→ **Dataset items**:
━━━━━━━━━━━━━━━━━━━━

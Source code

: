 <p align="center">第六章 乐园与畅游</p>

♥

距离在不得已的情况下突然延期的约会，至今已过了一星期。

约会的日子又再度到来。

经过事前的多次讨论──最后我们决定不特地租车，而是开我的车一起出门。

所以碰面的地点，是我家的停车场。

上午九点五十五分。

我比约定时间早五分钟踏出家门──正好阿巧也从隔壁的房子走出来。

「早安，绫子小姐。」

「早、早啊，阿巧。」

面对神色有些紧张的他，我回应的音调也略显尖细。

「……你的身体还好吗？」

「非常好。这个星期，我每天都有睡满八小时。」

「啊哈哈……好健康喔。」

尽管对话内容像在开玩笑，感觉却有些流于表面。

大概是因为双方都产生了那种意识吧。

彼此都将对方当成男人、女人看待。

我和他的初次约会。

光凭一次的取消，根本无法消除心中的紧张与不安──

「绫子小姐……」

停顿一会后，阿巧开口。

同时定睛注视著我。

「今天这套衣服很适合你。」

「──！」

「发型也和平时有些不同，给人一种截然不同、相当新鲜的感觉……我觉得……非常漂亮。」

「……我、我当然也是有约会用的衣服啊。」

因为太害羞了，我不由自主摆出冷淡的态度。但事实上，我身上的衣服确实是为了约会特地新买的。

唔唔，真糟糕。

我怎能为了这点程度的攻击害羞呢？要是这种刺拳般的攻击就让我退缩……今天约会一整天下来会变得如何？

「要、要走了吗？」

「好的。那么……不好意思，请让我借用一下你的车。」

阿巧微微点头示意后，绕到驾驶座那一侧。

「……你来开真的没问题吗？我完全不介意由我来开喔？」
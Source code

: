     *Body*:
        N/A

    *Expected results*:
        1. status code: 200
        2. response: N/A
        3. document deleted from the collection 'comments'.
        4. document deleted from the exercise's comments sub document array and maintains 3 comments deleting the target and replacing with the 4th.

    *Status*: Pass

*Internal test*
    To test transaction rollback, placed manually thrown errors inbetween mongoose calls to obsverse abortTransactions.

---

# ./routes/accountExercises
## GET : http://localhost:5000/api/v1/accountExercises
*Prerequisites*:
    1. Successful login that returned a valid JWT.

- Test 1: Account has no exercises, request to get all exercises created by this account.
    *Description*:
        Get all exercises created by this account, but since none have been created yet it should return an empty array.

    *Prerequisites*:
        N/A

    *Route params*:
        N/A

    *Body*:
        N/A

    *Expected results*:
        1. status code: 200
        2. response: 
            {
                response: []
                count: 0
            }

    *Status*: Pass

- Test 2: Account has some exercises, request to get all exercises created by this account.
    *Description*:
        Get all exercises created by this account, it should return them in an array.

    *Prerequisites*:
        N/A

━━━━━━━━━━━━━━━━━━━━

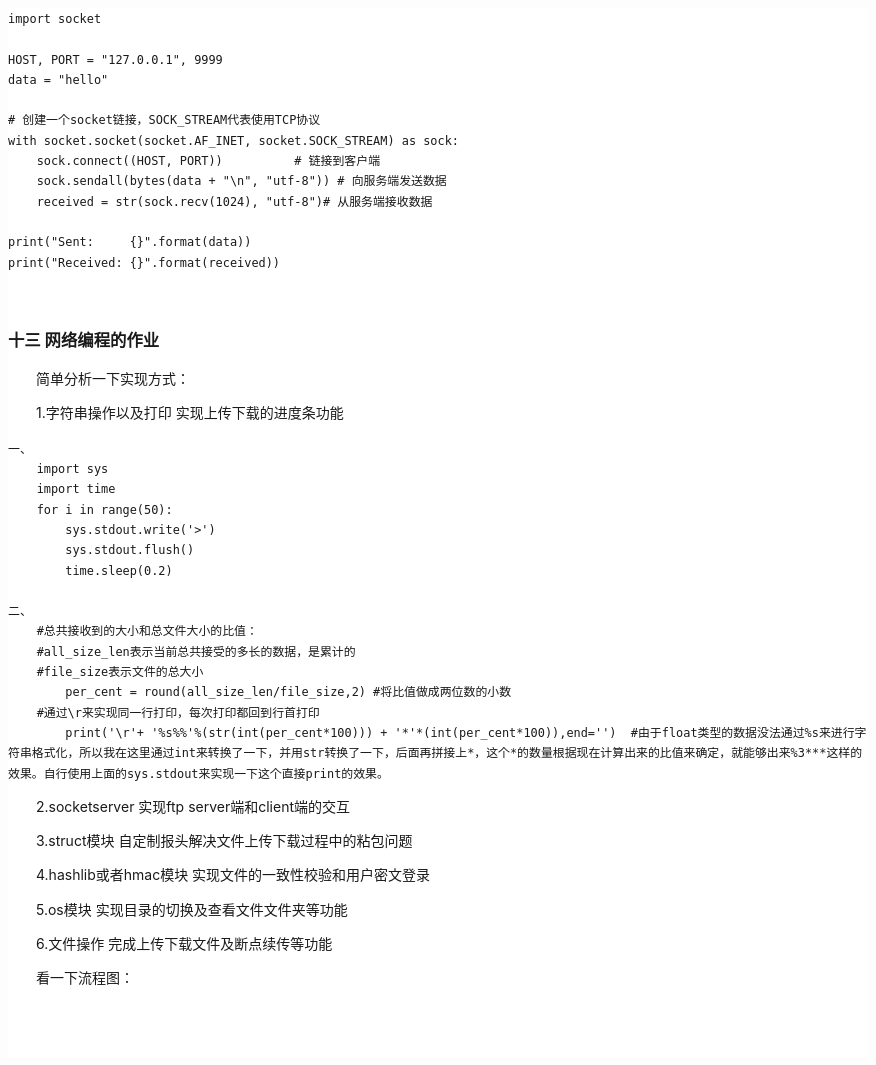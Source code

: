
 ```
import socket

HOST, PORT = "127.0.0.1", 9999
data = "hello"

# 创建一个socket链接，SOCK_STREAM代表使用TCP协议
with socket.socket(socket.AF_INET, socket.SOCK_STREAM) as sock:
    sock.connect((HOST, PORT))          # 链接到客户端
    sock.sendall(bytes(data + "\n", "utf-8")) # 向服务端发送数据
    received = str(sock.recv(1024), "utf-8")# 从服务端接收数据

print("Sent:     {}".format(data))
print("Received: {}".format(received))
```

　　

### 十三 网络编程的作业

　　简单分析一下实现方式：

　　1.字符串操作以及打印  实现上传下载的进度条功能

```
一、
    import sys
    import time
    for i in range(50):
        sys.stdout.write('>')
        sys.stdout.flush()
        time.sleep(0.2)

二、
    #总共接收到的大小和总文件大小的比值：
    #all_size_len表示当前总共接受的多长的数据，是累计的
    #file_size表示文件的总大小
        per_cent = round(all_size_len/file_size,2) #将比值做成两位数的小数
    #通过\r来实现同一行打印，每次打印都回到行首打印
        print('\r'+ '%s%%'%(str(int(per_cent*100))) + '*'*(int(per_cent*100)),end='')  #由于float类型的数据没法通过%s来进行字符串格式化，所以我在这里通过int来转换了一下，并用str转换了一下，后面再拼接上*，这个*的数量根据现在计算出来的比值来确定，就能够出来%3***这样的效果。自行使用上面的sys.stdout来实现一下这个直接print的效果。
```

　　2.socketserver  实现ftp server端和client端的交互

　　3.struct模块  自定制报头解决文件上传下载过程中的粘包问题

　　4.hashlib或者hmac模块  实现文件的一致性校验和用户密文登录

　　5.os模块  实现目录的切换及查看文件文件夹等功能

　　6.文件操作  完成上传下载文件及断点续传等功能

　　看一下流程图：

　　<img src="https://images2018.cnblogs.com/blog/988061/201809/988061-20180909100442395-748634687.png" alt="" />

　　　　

━━━━━━━━━━━━━━━━━━━━

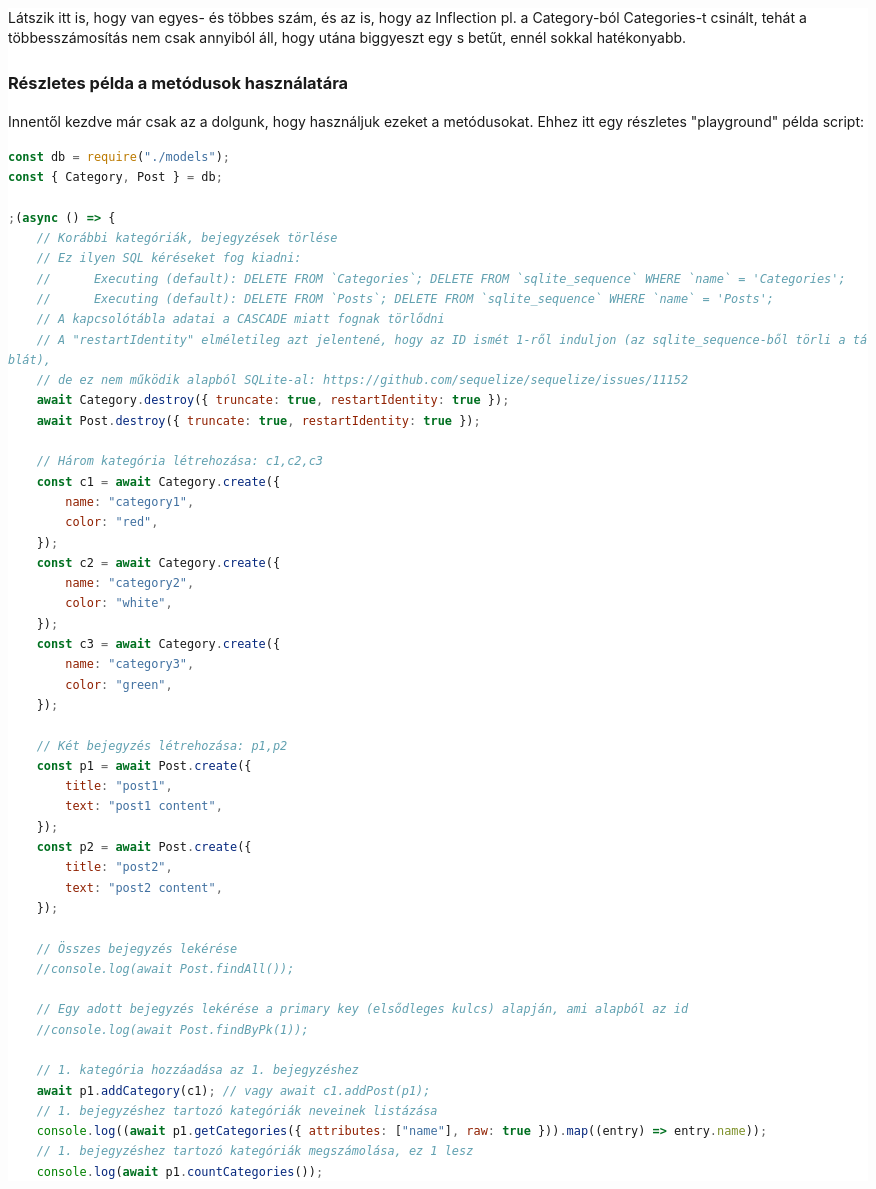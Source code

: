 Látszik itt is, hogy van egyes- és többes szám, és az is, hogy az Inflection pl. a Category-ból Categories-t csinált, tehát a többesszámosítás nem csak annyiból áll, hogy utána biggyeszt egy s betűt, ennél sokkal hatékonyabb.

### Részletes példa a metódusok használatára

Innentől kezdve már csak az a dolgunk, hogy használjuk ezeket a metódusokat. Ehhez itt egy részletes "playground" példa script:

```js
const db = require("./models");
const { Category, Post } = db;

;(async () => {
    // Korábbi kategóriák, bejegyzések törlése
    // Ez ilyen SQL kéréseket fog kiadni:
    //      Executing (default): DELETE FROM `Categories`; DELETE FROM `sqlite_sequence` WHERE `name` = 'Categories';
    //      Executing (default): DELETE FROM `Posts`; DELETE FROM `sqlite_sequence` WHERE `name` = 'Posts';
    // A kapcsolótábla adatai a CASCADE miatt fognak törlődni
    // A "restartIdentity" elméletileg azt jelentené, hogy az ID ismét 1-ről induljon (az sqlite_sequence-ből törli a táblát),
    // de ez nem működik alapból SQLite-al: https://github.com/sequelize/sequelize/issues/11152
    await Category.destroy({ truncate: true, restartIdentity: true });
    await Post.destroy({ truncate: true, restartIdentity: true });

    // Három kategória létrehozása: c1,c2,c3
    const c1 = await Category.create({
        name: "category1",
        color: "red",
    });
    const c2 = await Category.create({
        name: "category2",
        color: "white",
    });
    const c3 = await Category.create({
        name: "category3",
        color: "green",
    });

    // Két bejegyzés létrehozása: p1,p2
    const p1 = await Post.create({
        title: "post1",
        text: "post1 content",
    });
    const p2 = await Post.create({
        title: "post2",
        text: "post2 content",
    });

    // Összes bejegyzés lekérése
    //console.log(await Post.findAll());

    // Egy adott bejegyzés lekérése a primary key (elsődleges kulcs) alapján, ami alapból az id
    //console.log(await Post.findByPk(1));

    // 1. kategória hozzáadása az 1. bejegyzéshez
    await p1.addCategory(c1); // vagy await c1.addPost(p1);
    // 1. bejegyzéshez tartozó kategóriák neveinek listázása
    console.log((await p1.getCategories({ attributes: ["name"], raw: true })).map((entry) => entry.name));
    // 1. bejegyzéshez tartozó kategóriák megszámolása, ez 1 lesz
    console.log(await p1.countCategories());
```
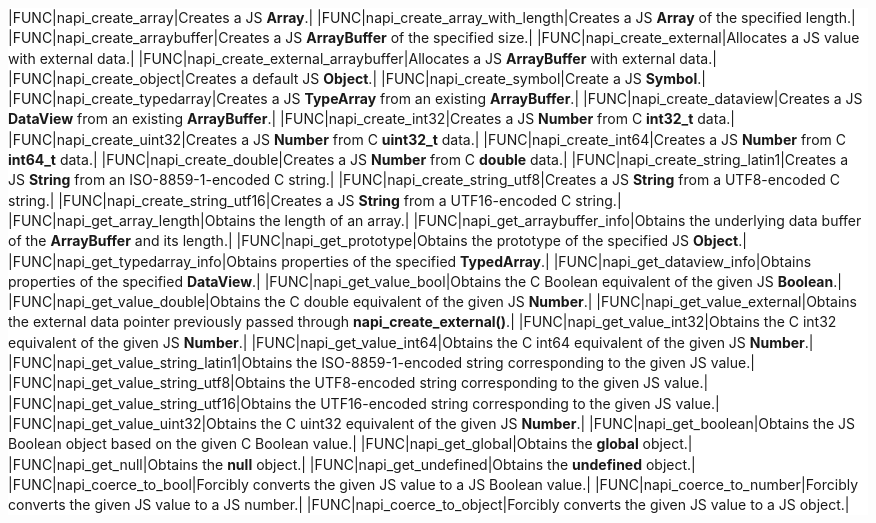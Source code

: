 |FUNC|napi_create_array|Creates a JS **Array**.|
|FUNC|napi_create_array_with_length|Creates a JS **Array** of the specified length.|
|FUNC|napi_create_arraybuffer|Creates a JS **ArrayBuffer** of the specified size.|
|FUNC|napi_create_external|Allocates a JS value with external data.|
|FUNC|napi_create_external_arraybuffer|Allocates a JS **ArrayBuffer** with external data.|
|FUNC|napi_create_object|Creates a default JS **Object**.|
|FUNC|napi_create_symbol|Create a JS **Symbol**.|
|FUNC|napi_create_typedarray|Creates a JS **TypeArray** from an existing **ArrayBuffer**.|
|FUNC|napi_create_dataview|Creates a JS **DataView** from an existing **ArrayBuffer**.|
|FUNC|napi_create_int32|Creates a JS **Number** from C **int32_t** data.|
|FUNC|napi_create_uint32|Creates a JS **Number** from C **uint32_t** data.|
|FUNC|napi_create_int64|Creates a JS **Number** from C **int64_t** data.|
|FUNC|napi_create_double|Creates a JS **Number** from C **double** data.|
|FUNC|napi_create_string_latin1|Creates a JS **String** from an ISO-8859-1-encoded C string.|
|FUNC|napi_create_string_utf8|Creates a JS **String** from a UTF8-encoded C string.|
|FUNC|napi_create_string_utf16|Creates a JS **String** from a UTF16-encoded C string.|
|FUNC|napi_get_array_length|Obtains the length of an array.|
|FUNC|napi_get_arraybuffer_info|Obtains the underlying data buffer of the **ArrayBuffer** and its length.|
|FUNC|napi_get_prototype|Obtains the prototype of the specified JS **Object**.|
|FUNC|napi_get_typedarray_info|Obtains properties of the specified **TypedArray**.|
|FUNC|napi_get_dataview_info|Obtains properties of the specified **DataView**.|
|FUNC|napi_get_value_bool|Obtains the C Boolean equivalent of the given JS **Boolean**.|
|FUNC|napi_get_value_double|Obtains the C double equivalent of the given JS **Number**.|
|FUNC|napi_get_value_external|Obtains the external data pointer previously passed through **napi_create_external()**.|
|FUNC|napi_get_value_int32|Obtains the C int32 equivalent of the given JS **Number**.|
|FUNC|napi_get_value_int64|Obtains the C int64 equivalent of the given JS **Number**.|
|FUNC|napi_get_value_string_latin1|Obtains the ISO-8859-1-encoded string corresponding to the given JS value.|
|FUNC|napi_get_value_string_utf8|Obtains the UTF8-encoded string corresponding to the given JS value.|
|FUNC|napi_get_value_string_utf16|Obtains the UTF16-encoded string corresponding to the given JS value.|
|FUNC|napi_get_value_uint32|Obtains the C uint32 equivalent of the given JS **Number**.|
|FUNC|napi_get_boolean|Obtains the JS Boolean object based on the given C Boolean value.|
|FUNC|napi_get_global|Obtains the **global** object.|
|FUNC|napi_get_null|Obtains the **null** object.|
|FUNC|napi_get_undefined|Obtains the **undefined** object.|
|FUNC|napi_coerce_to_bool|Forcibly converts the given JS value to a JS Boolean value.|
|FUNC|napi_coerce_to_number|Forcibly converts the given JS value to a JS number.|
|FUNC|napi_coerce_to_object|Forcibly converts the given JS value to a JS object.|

━━━━━━━━━━━━━━━━━━━━

→ **Problem to solve**:
Among the entries, find every line holding "equivalent" and return it.

→ **Result for this exercise**:
|FUNC|napi_get_value_bool|Obtains the C Boolean equivalent of the given JS **Boolean**.|
|FUNC|napi_get_value_double|Obtains the C double equivalent of the given JS **Number**.|
|FUNC|napi_get_value_int32|Obtains the C int32 equivalent of the given JS **Number**.|
|FUNC|napi_get_value_int64|Obtains the C int64 equivalent of the given JS **Number**.|
|FUNC|napi_get_value_uint32|Obtains the C uint32 equivalent of the given JS **Number**.|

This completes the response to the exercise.